Introduction. The mining of mineral deposits is related to the construction of sophisticated technological complexes on the surface being a liaison between underground operations and above-ground systems. During construction of the mining companies’ buildings and structures of the above-ground technological complexes there arise problems related to the complicated engineering, geological and hydrogeological conditions, as well as emerge difficulties caused by the presence of underground workings (mining, transport, ventilation, auxiliary) affecting the construction and operation of surface facilities. In this article a study was made of the stress-strain state (SSS) of a complex system comprising a mine surface building, a vertical shaft mouth with a ventilation duct under conditions complicated by the presence of subsiding soils and the need of reinforcement thereof.
Materials and methods. In the study there were used: the analysis of existing methods of soil bases reinforcement as applied to the specific engineering and geological conditions of construction, subject to the interdependence of aboveground and underground structures; the mathematical modeling of the system "a vertical shaft mouth with a ventilation duct - a subsiding soil mass reinforced with soil piles - a mine surface building’s foundations"; the study of SSS features on models, determination of the main factors affecting the design decisions on enforcement of soil bases and building foundations receiving a compound combination of operational loads.

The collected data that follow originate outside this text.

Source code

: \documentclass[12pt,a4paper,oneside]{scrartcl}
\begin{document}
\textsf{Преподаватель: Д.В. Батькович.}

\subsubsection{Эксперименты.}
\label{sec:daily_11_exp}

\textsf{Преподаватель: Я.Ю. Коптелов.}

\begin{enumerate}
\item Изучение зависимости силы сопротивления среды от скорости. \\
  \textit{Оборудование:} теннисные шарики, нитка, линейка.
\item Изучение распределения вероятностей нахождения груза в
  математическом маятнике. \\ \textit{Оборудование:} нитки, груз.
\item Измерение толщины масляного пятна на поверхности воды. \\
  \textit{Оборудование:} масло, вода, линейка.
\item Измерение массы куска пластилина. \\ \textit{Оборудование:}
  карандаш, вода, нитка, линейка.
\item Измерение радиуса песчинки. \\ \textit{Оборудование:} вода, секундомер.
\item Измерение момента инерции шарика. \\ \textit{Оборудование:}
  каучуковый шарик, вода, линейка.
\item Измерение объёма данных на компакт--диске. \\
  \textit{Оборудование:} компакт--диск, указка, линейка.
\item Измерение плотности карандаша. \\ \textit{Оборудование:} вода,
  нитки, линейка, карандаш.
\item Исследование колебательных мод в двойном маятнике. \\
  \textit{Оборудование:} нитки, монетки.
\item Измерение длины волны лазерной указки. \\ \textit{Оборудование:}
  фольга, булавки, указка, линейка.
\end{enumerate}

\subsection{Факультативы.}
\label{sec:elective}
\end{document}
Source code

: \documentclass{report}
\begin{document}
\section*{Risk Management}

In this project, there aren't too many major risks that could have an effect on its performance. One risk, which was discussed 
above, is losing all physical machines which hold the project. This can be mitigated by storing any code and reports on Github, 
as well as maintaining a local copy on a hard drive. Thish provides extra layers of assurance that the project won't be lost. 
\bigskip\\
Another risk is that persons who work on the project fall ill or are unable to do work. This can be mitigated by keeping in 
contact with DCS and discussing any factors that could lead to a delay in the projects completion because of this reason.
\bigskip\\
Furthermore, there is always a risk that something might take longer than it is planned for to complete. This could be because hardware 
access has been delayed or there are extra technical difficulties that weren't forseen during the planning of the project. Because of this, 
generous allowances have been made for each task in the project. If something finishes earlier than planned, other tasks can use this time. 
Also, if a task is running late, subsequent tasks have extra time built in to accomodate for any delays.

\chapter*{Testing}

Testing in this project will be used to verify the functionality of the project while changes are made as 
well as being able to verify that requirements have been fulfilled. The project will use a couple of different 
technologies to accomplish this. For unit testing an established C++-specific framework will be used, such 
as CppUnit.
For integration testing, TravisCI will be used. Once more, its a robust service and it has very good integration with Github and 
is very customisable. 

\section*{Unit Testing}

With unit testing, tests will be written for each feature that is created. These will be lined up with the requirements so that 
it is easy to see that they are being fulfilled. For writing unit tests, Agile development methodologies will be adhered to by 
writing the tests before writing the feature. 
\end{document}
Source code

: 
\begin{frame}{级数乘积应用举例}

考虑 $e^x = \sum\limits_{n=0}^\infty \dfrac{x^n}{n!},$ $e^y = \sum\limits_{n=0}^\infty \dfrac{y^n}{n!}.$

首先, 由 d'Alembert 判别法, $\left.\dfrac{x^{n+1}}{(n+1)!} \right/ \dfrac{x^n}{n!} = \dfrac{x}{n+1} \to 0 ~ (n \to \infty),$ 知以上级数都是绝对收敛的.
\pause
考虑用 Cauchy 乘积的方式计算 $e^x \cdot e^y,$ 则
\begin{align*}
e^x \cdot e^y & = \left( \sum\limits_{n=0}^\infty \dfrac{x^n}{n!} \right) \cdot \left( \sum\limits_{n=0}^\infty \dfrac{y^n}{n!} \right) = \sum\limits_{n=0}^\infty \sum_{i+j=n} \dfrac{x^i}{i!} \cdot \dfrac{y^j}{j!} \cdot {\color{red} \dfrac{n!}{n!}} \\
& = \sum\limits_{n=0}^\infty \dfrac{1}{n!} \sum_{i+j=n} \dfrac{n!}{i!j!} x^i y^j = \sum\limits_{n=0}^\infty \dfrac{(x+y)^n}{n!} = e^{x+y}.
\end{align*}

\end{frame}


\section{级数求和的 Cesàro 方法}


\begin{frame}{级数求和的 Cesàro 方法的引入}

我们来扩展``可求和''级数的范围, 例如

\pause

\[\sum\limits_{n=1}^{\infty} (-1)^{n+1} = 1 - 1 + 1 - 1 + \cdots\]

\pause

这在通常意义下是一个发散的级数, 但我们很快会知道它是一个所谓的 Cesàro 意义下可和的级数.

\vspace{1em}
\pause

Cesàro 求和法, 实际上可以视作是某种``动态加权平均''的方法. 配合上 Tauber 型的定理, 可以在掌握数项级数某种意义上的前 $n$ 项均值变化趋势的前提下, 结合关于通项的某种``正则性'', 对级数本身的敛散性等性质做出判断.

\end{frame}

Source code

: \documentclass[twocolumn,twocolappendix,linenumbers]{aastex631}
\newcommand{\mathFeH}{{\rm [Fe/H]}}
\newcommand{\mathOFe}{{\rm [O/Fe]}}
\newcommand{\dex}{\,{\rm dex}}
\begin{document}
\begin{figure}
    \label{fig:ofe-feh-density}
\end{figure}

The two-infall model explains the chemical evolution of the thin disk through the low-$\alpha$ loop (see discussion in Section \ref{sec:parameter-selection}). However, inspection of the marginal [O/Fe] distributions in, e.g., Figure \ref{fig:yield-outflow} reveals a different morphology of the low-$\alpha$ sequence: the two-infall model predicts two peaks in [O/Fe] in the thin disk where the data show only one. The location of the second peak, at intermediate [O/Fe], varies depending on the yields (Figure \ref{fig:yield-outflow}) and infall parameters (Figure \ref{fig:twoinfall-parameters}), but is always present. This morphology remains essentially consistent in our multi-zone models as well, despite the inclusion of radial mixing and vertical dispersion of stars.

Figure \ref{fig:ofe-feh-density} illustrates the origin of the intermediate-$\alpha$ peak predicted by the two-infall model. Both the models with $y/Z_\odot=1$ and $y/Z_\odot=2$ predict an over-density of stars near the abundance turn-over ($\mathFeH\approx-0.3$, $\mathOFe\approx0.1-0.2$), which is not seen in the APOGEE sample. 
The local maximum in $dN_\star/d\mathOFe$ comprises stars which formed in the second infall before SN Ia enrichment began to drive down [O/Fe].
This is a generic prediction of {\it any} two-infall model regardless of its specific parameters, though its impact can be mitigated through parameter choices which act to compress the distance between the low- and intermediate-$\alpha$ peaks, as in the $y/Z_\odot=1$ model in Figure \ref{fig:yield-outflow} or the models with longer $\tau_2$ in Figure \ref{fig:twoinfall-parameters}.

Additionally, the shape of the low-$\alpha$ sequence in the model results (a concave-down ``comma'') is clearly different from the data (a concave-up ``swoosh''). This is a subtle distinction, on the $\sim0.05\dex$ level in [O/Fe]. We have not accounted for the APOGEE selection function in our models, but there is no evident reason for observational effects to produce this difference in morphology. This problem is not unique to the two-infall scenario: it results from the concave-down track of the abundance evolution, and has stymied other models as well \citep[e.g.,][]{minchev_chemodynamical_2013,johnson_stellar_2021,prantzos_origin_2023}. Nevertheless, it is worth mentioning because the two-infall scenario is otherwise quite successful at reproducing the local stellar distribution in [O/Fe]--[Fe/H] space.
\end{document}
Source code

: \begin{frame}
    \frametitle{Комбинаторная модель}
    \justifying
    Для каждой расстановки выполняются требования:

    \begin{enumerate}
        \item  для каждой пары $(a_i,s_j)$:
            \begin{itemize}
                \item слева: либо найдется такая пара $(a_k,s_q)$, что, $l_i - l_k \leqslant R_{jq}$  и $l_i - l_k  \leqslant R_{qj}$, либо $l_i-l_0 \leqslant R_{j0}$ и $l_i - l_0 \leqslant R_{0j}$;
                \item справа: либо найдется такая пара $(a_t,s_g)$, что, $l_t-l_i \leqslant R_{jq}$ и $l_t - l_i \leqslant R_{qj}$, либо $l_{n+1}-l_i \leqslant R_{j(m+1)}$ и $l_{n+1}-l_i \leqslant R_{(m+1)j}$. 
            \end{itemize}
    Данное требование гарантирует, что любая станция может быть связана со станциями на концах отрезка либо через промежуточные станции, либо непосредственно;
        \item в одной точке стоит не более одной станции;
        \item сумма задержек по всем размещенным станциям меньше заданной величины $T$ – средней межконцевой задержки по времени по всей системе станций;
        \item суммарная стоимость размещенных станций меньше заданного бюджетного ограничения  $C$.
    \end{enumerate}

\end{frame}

Results. It has been found that the above-ground loadbearing structures, foundations and soil bases should be calculated taking into account the interdependence with the vertical shaft and the adjacent ventilation duct, based on the SSS parameters definition. The monolithic concrete mouth lining has a significant impact on the SSS of the foundation slab, increasing rigidity at the points of contact between the slab and the lining. The minimum vertical settlement of the slab is observed above the shaft mouth lining, the maximum - in the central part of the building, in the points of maximum load application.
Discussion and Conclusions. The results of the stress-strain state study of a reinforced soil mass and a vertical shaft mouth lining in interaction with the mine surface building’s foundations are formulated, and recommendations are given on considering the affecting factors when designing such facilities.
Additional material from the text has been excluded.